- WHAT THE TASK ASKS:
Extract each line holding the word "Errors" from the entries.

- Dataset entries:
==============================

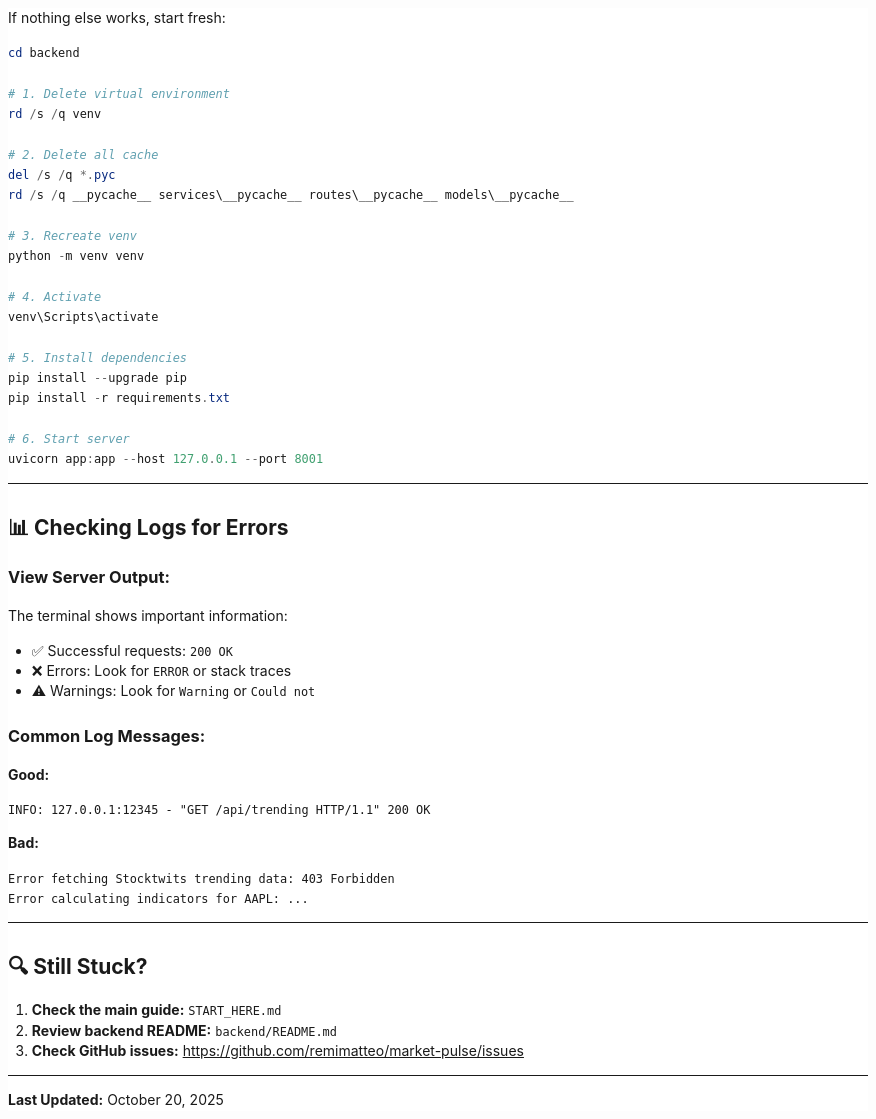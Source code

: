 If nothing else works, start fresh:

```powershell
cd backend

# 1. Delete virtual environment
rd /s /q venv

# 2. Delete all cache
del /s /q *.pyc
rd /s /q __pycache__ services\__pycache__ routes\__pycache__ models\__pycache__

# 3. Recreate venv
python -m venv venv

# 4. Activate
venv\Scripts\activate

# 5. Install dependencies
pip install --upgrade pip
pip install -r requirements.txt

# 6. Start server
uvicorn app:app --host 127.0.0.1 --port 8001
```

---

## 📊 Checking Logs for Errors

### View Server Output:
The terminal shows important information:
- ✅ Successful requests: `200 OK`
- ❌ Errors: Look for `ERROR` or stack traces
- ⚠️ Warnings: Look for `Warning` or `Could not`

### Common Log Messages:

**Good:**
```
INFO: 127.0.0.1:12345 - "GET /api/trending HTTP/1.1" 200 OK
```

**Bad:**
```
Error fetching Stocktwits trending data: 403 Forbidden
Error calculating indicators for AAPL: ...
```

---

## 🔍 Still Stuck?

1. **Check the main guide:** `START_HERE.md`
2. **Review backend README:** `backend/README.md`
3. **Check GitHub issues:** https://github.com/remimatteo/market-pulse/issues

---

**Last Updated:** October 20, 2025
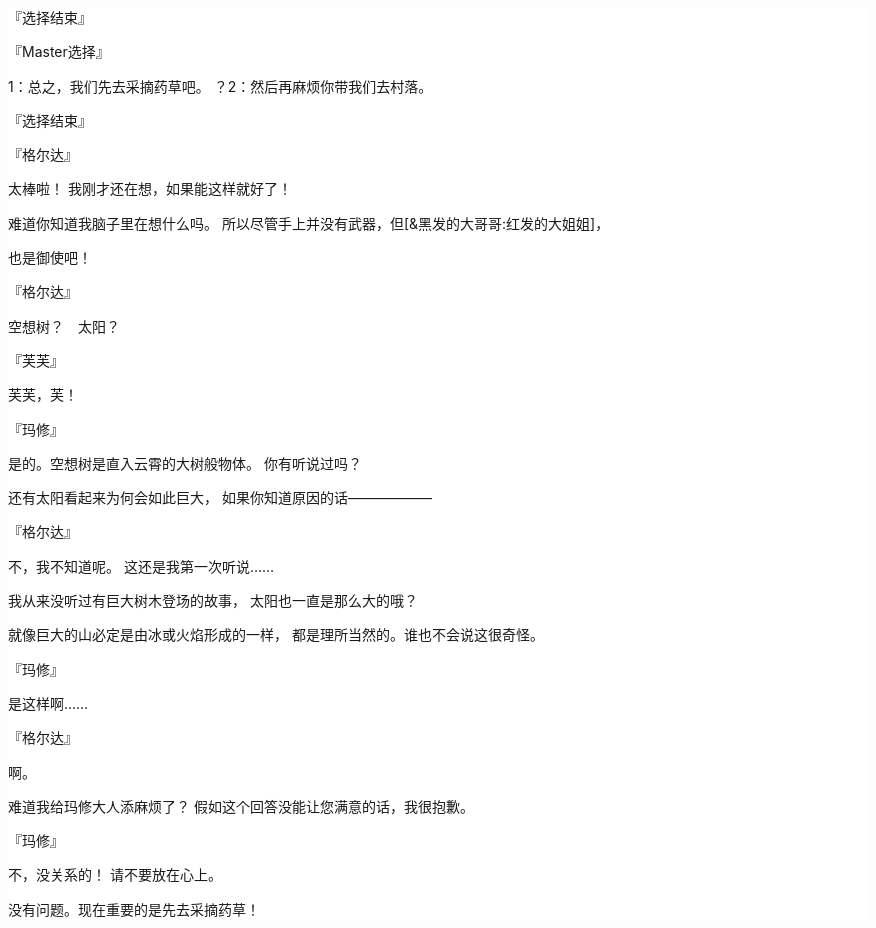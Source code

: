 『选择结束』

『Master选择』

1：总之，我们先去采摘药草吧。
？2：然后再麻烦你带我们去村落。

『选择结束』

『格尔达』

太棒啦！
我刚才还在想，如果能这样就好了！

难道你知道我脑子里在想什么吗。
所以尽管手上并没有武器，但[&黑发的大哥哥:红发的大姐姐]，

也是御使吧！

『格尔达』

空想树？　太阳？

『芙芙』

芙芙，芙！

『玛修』

是的。空想树是直入云霄的大树般物体。
你有听说过吗？

还有太阳看起来为何会如此巨大，
如果你知道原因的话——————

『格尔达』

不，我不知道呢。
这还是我第一次听说……

我从来没听过有巨大树木登场的故事，
太阳也一直是那么大的哦？

就像巨大的山必定是由冰或火焰形成的一样，
都是理所当然的。谁也不会说这很奇怪。

『玛修』

是这样啊……

『格尔达』

啊。

难道我给玛修大人添麻烦了？
假如这个回答没能让您满意的话，我很抱歉。

『玛修』

不，没关系的！
请不要放在心上。

没有问题。现在重要的是先去采摘药草！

==============================

- ANSWER SPACE:
## 📊 Checking Logs for Errors
- ❌ Errors: Look for `ERROR` or stack traces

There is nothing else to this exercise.